Neolithische boeren in het Groninger kustgebied


  • H. Woldring
  • P. de Boer


Neolithic farming in the Groningen coastal area. In successive years, variously-sized pieces of wood from Scots pine and yew were ploughed up from the clayey soil at Zwartdam (province of Groningen). The 40 cm thick deposit of marine clay overlies a 45 cm thick layer of in situ peat, which was investigated for pollen to detect the vegetational and hydrological history of the area. By extrapolation, the peat section is reckoned to cover the time from slightly before 4800 BP until about 4500 BP. Peat formation starts as a result of rising groundwater levels.

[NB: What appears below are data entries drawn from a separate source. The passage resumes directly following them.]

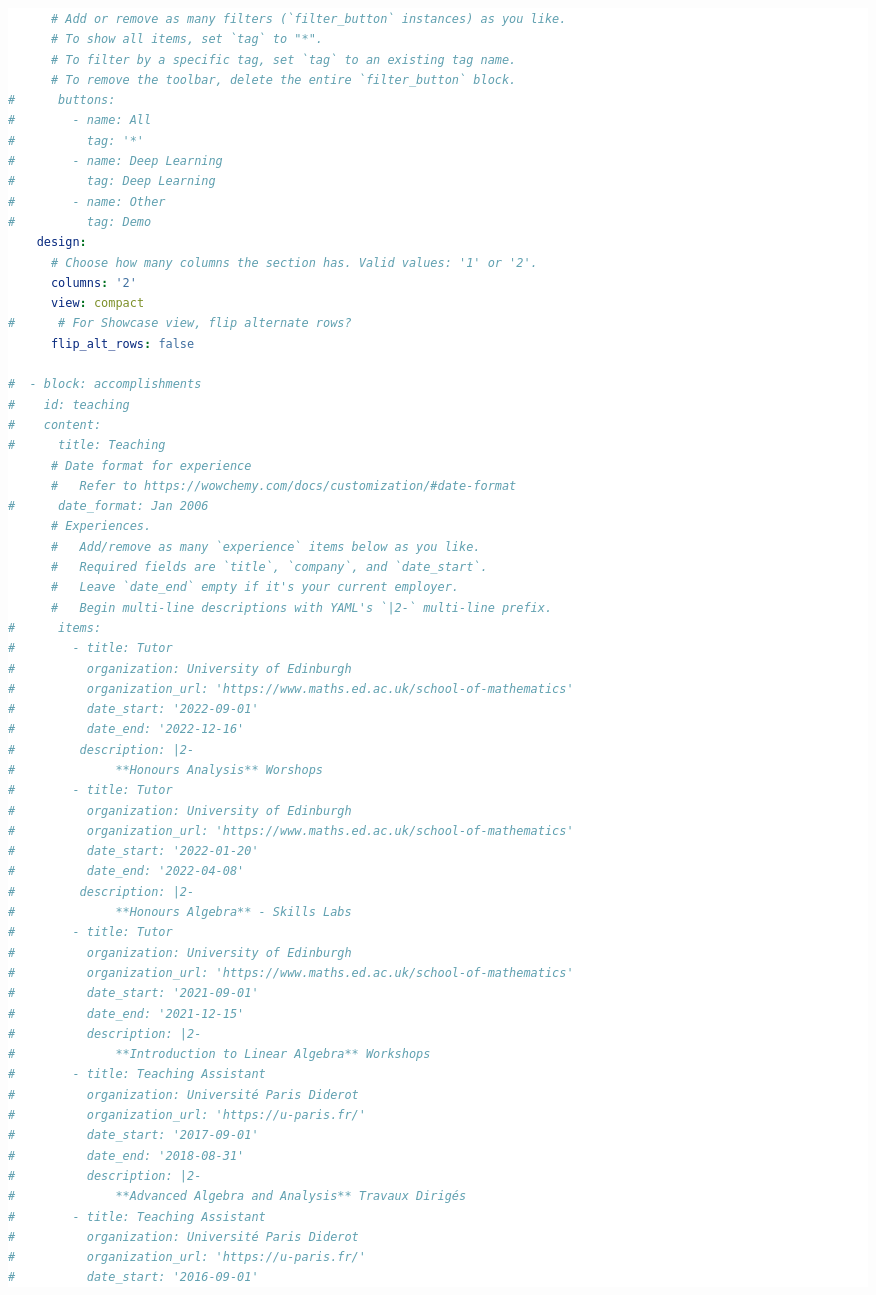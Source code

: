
 ```yaml
      # Add or remove as many filters (`filter_button` instances) as you like.
      # To show all items, set `tag` to "*".
      # To filter by a specific tag, set `tag` to an existing tag name.
      # To remove the toolbar, delete the entire `filter_button` block.
#      buttons:
#        - name: All
#          tag: '*'
#        - name: Deep Learning
#          tag: Deep Learning
#        - name: Other
#          tag: Demo
    design:
      # Choose how many columns the section has. Valid values: '1' or '2'.
      columns: '2'
      view: compact
#      # For Showcase view, flip alternate rows?
      flip_alt_rows: false

#  - block: accomplishments
#    id: teaching
#    content:
#      title: Teaching
      # Date format for experience
      #   Refer to https://wowchemy.com/docs/customization/#date-format
#      date_format: Jan 2006
      # Experiences.
      #   Add/remove as many `experience` items below as you like.
      #   Required fields are `title`, `company`, and `date_start`.
      #   Leave `date_end` empty if it's your current employer.
      #   Begin multi-line descriptions with YAML's `|2-` multi-line prefix.
#      items:
#        - title: Tutor
#          organization: University of Edinburgh
#          organization_url: 'https://www.maths.ed.ac.uk/school-of-mathematics'
#          date_start: '2022-09-01'
#          date_end: '2022-12-16'
#         description: |2-
#              **Honours Analysis** Worshops
#        - title: Tutor
#          organization: University of Edinburgh
#          organization_url: 'https://www.maths.ed.ac.uk/school-of-mathematics'
#          date_start: '2022-01-20'
#          date_end: '2022-04-08'
#         description: |2-
#              **Honours Algebra** - Skills Labs
#        - title: Tutor
#          organization: University of Edinburgh
#          organization_url: 'https://www.maths.ed.ac.uk/school-of-mathematics'
#          date_start: '2021-09-01'
#          date_end: '2021-12-15'
#          description: |2-
#              **Introduction to Linear Algebra** Workshops
#        - title: Teaching Assistant
#          organization: Université Paris Diderot
#          organization_url: 'https://u-paris.fr/'
#          date_start: '2017-09-01'
#          date_end: '2018-08-31'
#          description: |2-
#              **Advanced Algebra and Analysis** Travaux Dirigés
#        - title: Teaching Assistant
#          organization: Université Paris Diderot
#          organization_url: 'https://u-paris.fr/'
#          date_start: '2016-09-01'
```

During Zone 1, mixed woodland prevails with alder, lime, oak, hazel and pine. Later on, birch, alder and hazel dominate the woody vegetation. The pollen record shows evidence of Neolithic farming in the coastal area of Groningen, including small-scale growing of cereal (barley) and cattle herding, which started only some decades after the expansion of peat. Together with the start of agriculture, yew settles, reaching its highest pollen values from c. 4650 BP. It is suggested that this species benefited from the disturbance caused by farming activities or might even have been propagated intentionally by man. Judging from the calibrated 14C dates, pineand yew were able to maintain themselves after 4500 BP. As salt-intolerant species, they would have been growing on a peat substrate. This means that peat continued to grow in the period after 4500 BP and subsequently underwent erosion by seawater. Evidence from Rijpmakanaal (2 km west of Zwartdam) shows a gradual increase of marine influence from c. 4200 BP. The deposition of marine silts in Zwartdam therefore most probably has a post quem date of 4200 BP.